◆ **What is required**: Write the records out again, unchanged.

-------

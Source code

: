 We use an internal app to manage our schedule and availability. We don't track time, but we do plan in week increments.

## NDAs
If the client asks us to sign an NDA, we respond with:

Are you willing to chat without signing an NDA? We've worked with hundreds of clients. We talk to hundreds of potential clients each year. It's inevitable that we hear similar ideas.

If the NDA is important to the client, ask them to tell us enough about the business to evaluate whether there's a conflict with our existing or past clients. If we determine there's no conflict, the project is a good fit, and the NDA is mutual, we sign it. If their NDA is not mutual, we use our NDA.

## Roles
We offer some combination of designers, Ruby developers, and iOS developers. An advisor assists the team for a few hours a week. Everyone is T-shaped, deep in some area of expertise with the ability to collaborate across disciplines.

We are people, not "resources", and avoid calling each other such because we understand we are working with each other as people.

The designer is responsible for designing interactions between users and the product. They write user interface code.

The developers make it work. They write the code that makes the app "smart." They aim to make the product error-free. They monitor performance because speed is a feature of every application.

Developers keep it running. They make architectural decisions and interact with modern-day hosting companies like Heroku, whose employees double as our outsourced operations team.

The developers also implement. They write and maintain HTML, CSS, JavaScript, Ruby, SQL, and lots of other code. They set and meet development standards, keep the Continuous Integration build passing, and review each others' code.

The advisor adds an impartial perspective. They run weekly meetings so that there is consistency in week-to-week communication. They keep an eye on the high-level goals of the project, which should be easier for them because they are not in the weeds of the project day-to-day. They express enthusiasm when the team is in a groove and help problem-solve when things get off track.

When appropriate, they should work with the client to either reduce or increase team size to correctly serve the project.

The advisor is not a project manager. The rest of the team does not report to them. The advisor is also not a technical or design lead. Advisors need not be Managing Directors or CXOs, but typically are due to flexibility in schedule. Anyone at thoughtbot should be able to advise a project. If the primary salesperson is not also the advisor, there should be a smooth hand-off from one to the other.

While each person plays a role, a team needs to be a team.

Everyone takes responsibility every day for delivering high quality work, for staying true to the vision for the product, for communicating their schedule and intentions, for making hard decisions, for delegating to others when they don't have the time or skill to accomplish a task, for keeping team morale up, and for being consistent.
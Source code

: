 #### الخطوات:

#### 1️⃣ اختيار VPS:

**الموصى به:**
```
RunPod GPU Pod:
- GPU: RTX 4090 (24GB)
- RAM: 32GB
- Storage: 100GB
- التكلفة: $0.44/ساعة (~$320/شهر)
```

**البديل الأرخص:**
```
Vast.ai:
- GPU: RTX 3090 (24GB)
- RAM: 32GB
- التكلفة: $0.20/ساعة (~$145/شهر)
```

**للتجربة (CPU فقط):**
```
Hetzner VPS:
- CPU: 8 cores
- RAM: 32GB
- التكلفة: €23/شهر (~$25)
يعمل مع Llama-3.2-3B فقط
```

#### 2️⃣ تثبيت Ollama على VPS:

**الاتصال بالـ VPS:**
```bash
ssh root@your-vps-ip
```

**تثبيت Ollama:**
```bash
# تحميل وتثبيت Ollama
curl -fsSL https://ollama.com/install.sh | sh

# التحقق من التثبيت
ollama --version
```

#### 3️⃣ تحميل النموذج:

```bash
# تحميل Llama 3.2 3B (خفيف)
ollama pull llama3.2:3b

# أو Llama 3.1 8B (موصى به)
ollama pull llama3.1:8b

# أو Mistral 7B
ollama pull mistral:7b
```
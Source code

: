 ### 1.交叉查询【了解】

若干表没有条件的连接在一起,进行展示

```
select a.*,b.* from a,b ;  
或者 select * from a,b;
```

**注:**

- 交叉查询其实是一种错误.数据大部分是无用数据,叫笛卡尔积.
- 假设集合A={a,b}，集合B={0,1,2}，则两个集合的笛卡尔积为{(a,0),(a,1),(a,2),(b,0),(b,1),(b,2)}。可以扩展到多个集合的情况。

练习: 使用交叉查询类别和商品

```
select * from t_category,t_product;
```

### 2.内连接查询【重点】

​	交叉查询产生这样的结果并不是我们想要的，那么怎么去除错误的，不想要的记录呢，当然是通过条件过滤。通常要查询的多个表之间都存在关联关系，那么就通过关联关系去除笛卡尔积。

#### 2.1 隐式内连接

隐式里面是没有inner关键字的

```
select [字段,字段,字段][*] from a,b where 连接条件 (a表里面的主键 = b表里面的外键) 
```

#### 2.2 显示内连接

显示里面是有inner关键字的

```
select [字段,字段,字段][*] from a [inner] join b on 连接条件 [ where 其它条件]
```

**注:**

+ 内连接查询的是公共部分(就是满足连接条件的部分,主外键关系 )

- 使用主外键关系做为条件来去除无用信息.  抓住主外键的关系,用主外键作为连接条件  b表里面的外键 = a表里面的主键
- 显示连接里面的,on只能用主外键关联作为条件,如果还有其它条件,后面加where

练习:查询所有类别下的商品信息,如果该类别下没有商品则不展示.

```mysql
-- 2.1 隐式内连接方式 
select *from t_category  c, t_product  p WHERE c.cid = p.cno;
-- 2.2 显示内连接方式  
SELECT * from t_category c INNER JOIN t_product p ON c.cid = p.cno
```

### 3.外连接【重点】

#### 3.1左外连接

-------

◆ **Task answer**:
Source code

: We use an internal app to manage our schedule and availability. We don't track time, but we do plan in week increments.

## NDAs
If the client asks us to sign an NDA, we respond with:

Are you willing to chat without signing an NDA? We've worked with hundreds of clients. We talk to hundreds of potential clients each year. It's inevitable that we hear similar ideas.

If the NDA is important to the client, ask them to tell us enough about the business to evaluate whether there's a conflict with our existing or past clients. If we determine there's no conflict, the project is a good fit, and the NDA is mutual, we sign it. If their NDA is not mutual, we use our NDA.

## Roles
We offer some combination of designers, Ruby developers, and iOS developers. An advisor assists the team for a few hours a week. Everyone is T-shaped, deep in some area of expertise with the ability to collaborate across disciplines.

We are people, not "resources", and avoid calling each other such because we understand we are working with each other as people.

The designer is responsible for designing interactions between users and the product. They write user interface code.

The developers make it work. They write the code that makes the app "smart." They aim to make the product error-free. They monitor performance because speed is a feature of every application.

Developers keep it running. They make architectural decisions and interact with modern-day hosting companies like Heroku, whose employees double as our outsourced operations team.

The developers also implement. They write and maintain HTML, CSS, JavaScript, Ruby, SQL, and lots of other code. They set and meet development standards, keep the Continuous Integration build passing, and review each others' code.

The advisor adds an impartial perspective. They run weekly meetings so that there is consistency in week-to-week communication. They keep an eye on the high-level goals of the project, which should be easier for them because they are not in the weeds of the project day-to-day. They express enthusiasm when the team is in a groove and help problem-solve when things get off track.

When appropriate, they should work with the client to either reduce or increase team size to correctly serve the project.

The advisor is not a project manager. The rest of the team does not report to them. The advisor is also not a technical or design lead. Advisors need not be Managing Directors or CXOs, but typically are due to flexibility in schedule. Anyone at thoughtbot should be able to advise a project. If the primary salesperson is not also the advisor, there should be a smooth hand-off from one to the other.

While each person plays a role, a team needs to be a team.

Everyone takes responsibility every day for delivering high quality work, for staying true to the vision for the product, for communicating their schedule and intentions, for making hard decisions, for delegating to others when they don't have the time or skill to accomplish a task, for keeping team morale up, and for being consistent.
Source code

: #### الخطوات:

#### 1️⃣ اختيار VPS:

**الموصى به:**
```
RunPod GPU Pod:
- GPU: RTX 4090 (24GB)
- RAM: 32GB
- Storage: 100GB
- التكلفة: $0.44/ساعة (~$320/شهر)
```

**البديل الأرخص:**
```
Vast.ai:
- GPU: RTX 3090 (24GB)
- RAM: 32GB
- التكلفة: $0.20/ساعة (~$145/شهر)
```

**للتجربة (CPU فقط):**
```
Hetzner VPS:
- CPU: 8 cores
- RAM: 32GB
- التكلفة: €23/شهر (~$25)
يعمل مع Llama-3.2-3B فقط
```

#### 2️⃣ تثبيت Ollama على VPS:

**الاتصال بالـ VPS:**
```bash
ssh root@your-vps-ip
```

**تثبيت Ollama:**
```bash
# تحميل وتثبيت Ollama
curl -fsSL https://ollama.com/install.sh | sh

# التحقق من التثبيت
ollama --version
```

#### 3️⃣ تحميل النموذج:

```bash
# تحميل Llama 3.2 3B (خفيف)
ollama pull llama3.2:3b

# أو Llama 3.1 8B (موصى به)
ollama pull llama3.1:8b

# أو Mistral 7B
ollama pull mistral:7b
```
Source code

: ### 1.交叉查询【了解】

若干表没有条件的连接在一起,进行展示

```
select a.*,b.* from a,b ;  
或者 select * from a,b;
```

**注:**

- 交叉查询其实是一种错误.数据大部分是无用数据,叫笛卡尔积.
- 假设集合A={a,b}，集合B={0,1,2}，则两个集合的笛卡尔积为{(a,0),(a,1),(a,2),(b,0),(b,1),(b,2)}。可以扩展到多个集合的情况。

练习: 使用交叉查询类别和商品

```
select * from t_category,t_product;
```

### 2.内连接查询【重点】

​	交叉查询产生这样的结果并不是我们想要的，那么怎么去除错误的，不想要的记录呢，当然是通过条件过滤。通常要查询的多个表之间都存在关联关系，那么就通过关联关系去除笛卡尔积。

#### 2.1 隐式内连接

隐式里面是没有inner关键字的

```
select [字段,字段,字段][*] from a,b where 连接条件 (a表里面的主键 = b表里面的外键) 
```

#### 2.2 显示内连接

显示里面是有inner关键字的

```
select [字段,字段,字段][*] from a [inner] join b on 连接条件 [ where 其它条件]
```

**注:**

+ 内连接查询的是公共部分(就是满足连接条件的部分,主外键关系 )

- 使用主外键关系做为条件来去除无用信息.  抓住主外键的关系,用主外键作为连接条件  b表里面的外键 = a表里面的主键
- 显示连接里面的,on只能用主外键关联作为条件,如果还有其它条件,后面加where

练习:查询所有类别下的商品信息,如果该类别下没有商品则不展示.

```mysql
-- 2.1 隐式内连接方式 
select *from t_category  c, t_product  p WHERE c.cid = p.cno;
-- 2.2 显示内连接方式  
SELECT * from t_category c INNER JOIN t_product p ON c.cid = p.cno
```

### 3.外连接【重点】

#### 3.1左外连接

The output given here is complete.